A recent distinction is that what is being taught is flexibility, and appropriateness of mental modes, rather than an absolute conditioning to encourage or discourage a particular state. The child learns to recognize when the brain is in a particular state, and learns to move into a more appropriate state, at an appropriate time. To quote one recent participant, "I can't say exactly what it is, but I know when I'm doing it right."
Effects of EEG biofeedback are found to be lasting, and carry on outside of the biofeedback setting, and to last after the biofeedback treatment period is passed. The child is able to recall and use the mental techniques even when the biofeedback equipment is not present. Moreover, the mental skills that develop are lasting, and can remain with the child after the biofeedback treatment program has been discontinued.
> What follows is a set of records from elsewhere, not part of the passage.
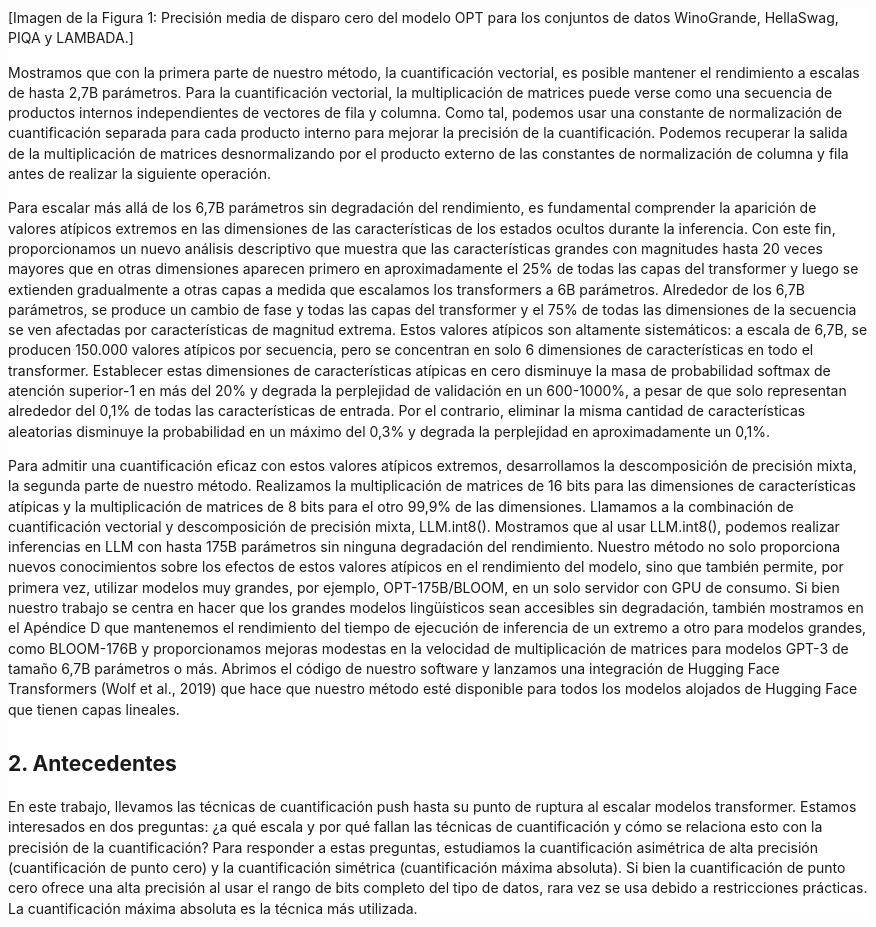 [Imagen de la Figura 1: Precisión media de disparo cero del modelo OPT para los conjuntos de datos WinoGrande, HellaSwag, PIQA y LAMBADA.]

Mostramos que con la primera parte de nuestro método, la cuantificación vectorial, es posible mantener el rendimiento a escalas de hasta 2,7B parámetros. Para la cuantificación vectorial, la multiplicación de matrices puede verse como una secuencia de productos internos independientes de vectores de fila y columna. Como tal, podemos usar una constante de normalización de cuantificación separada para cada producto interno para mejorar la precisión de la cuantificación. Podemos recuperar la salida de la multiplicación de matrices desnormalizando por el producto externo de las constantes de normalización de columna y fila antes de realizar la siguiente operación.

Para escalar más allá de los 6,7B parámetros sin degradación del rendimiento, es fundamental comprender la aparición de valores atípicos extremos en las dimensiones de las características de los estados ocultos durante la inferencia. Con este fin, proporcionamos un nuevo análisis descriptivo que muestra que las características grandes con magnitudes hasta 20 veces mayores que en otras dimensiones aparecen primero en aproximadamente el 25% de todas las capas del transformer y luego se extienden gradualmente a otras capas a medida que escalamos los transformers a 6B parámetros. Alrededor de los 6,7B parámetros, se produce un cambio de fase y todas las capas del transformer y el 75% de todas las dimensiones de la secuencia se ven afectadas por características de magnitud extrema. Estos valores atípicos son altamente sistemáticos: a escala de 6,7B, se producen 150.000 valores atípicos por secuencia, pero se concentran en solo 6 dimensiones de características en todo el transformer. Establecer estas dimensiones de características atípicas en cero disminuye la masa de probabilidad softmax de atención superior-1 en más del 20% y degrada la perplejidad de validación en un 600-1000%, a pesar de que solo representan alrededor del 0,1% de todas las características de entrada. Por el contrario, eliminar la misma cantidad de características aleatorias disminuye la probabilidad en un máximo del 0,3% y degrada la perplejidad en aproximadamente un 0,1%.

Para admitir una cuantificación eficaz con estos valores atípicos extremos, desarrollamos la descomposición de precisión mixta, la segunda parte de nuestro método. Realizamos la multiplicación de matrices de 16 bits para las dimensiones de características atípicas y la multiplicación de matrices de 8 bits para el otro 99,9% de las dimensiones. Llamamos a la combinación de cuantificación vectorial y descomposición de precisión mixta, LLM.int8(). Mostramos que al usar LLM.int8(), podemos realizar inferencias en LLM con hasta 175B parámetros sin ninguna degradación del rendimiento. Nuestro método no solo proporciona nuevos conocimientos sobre los efectos de estos valores atípicos en el rendimiento del modelo, sino que también permite, por primera vez, utilizar modelos muy grandes, por ejemplo, OPT-175B/BLOOM, en un solo servidor con GPU de consumo. Si bien nuestro trabajo se centra en hacer que los grandes modelos lingüísticos sean accesibles sin degradación, también mostramos en el Apéndice D que mantenemos el rendimiento del tiempo de ejecución de inferencia de un extremo a otro para modelos grandes, como BLOOM-176B y proporcionamos mejoras modestas en la velocidad de multiplicación de matrices para modelos GPT-3 de tamaño 6,7B parámetros o más. Abrimos el código de nuestro software y lanzamos una integración de Hugging Face Transformers (Wolf et al., 2019) que hace que nuestro método esté disponible para todos los modelos alojados de Hugging Face que tienen capas lineales.

## 2. Antecedentes

En este trabajo, llevamos las técnicas de cuantificación push hasta su punto de ruptura al escalar modelos transformer. Estamos interesados en dos preguntas: ¿a qué escala y por qué fallan las técnicas de cuantificación y cómo se relaciona esto con la precisión de la cuantificación? Para responder a estas preguntas, estudiamos la cuantificación asimétrica de alta precisión (cuantificación de punto cero) y la cuantificación simétrica (cuantificación máxima absoluta). Si bien la cuantificación de punto cero ofrece una alta precisión al usar el rango de bits completo del tipo de datos, rara vez se usa debido a restricciones prácticas. La cuantificación máxima absoluta es la técnica más utilizada.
New methods are being explored, that address some of the limitations of EEG biofeedback. One is the use of light and/or sound to stimulate, or "entrain," the brain to produce desired rhythms. While it is likely that such photic or sonic stimulation cannot in itself produce lasting changes, it appears that this is a valuable means of teaching the patient what the subjective correlates of the desired states are, and this appears to accelerate biofeedback training. It has been estimated that, with light/sound stimulation, the typical requirement of 40-60 biofeedback sessions may be reduced to 20-40 sessions, to produce the same, lasting changes in EEG rhythms.
Other methods use different feedback modalities, such as vibrotactile stimulation, or photic driving used as a biofeedback mechanism. One benefit is that the patient can work with eyes closed, which seems to make it easier to produce certain desired states, especially when the desired states are inconsistent with the task of being alert, and attending to a graphical, visual, display.
Yet another approach is to integrate the EEG biofeedback with other tasks, especially tasks that also use the computer. For example, EEG biofeedback can be performed simulaneous with computer-based attention training programs, or something as simple as using a word processor. Also, the biofeedback can be coupled with the other programs, so that information can flow to and from the task program, providing new methods of giving the feedback to the user. For example, one new approach is to control the level of difficulty of a video game, using EEG (Pope & Bogart, 1996). Thus, when the user is in a desired state, the computer game can become more easy to control. This teaches the user to approach the task with a different type of mental state, thus providing practical, task-oriented training.